'Kadın haklarının korunmasındaki kararlılığımızı sürdüreceğiz'

CHP Bartın Milletvekili Av. Aysu Bankoğlu, TBMM'de kabul edilmesinin ardından 17 Şubat 1926 yılında yürürlüğe giren Medeni Kanunun 98. yıl dönümüne ilişkin açıklamalarda bulundu. 

Bankoğlu, kadınların Medeni Kanun sayesinde eşit yurttaş hakkı olmayı elde ettiklerini ve bu kazanımlardan ödün vermeden ilerlenmesi gerektiğinin altını çizdi.
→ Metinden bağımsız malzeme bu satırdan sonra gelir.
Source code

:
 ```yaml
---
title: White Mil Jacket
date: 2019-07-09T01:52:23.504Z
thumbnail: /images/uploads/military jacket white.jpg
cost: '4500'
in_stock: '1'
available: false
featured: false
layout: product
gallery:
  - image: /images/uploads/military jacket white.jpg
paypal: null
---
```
Bankoğlu açıklamasında şu ifadelere yer verdi; “Medeni Kanunun kabulü ve yürürlüğe girmesi sadece biz kadınlar için değil, çağdaş medeniyetler seviyesine erişmek ve ilerlemek adına tüm toplumu ilgilendiren büyük bir gelişmedir. Bir toplumun aydınlanmasının, gelişme kaydedebilmesinin çok önemli adımlarındandır. Bu kanunla kadınlar en başta erkeklerle eşit yurttaş olma hakkı, resmi nikah ile tek eşlilik, miras hakkı, boşanma hakkı gibi hakları elde etmiştir. Laiklik ilkesi üzerine kurulu Cumhuriyet nimetlerini bugün tartışmaya açan söylemler laik hukuk sistemini de tehlikeye atmaktadır. Anayasanın tartışılmasının yolunu açan taşları tek tek döşeyen iktidar Medeni Kanunu istediği şekle sokmak için yıllardır her şeyi ilmek ilmek dokumaktadır. Kadına şiddeti, istismarı ve cinayetleri sıradanlaştırmanın altında yatan asıl neden budur. Dolayısıyla kadın-erkek eşitliği konusuna adeta alerjisi olan hükümet, cumhurbaşkanından bakanlarına kadar şeriat söylemlerinden tarikatlarla sıkı fıkı ilişkilerini açıkça ortaya koymaktan çekinmiyorlar.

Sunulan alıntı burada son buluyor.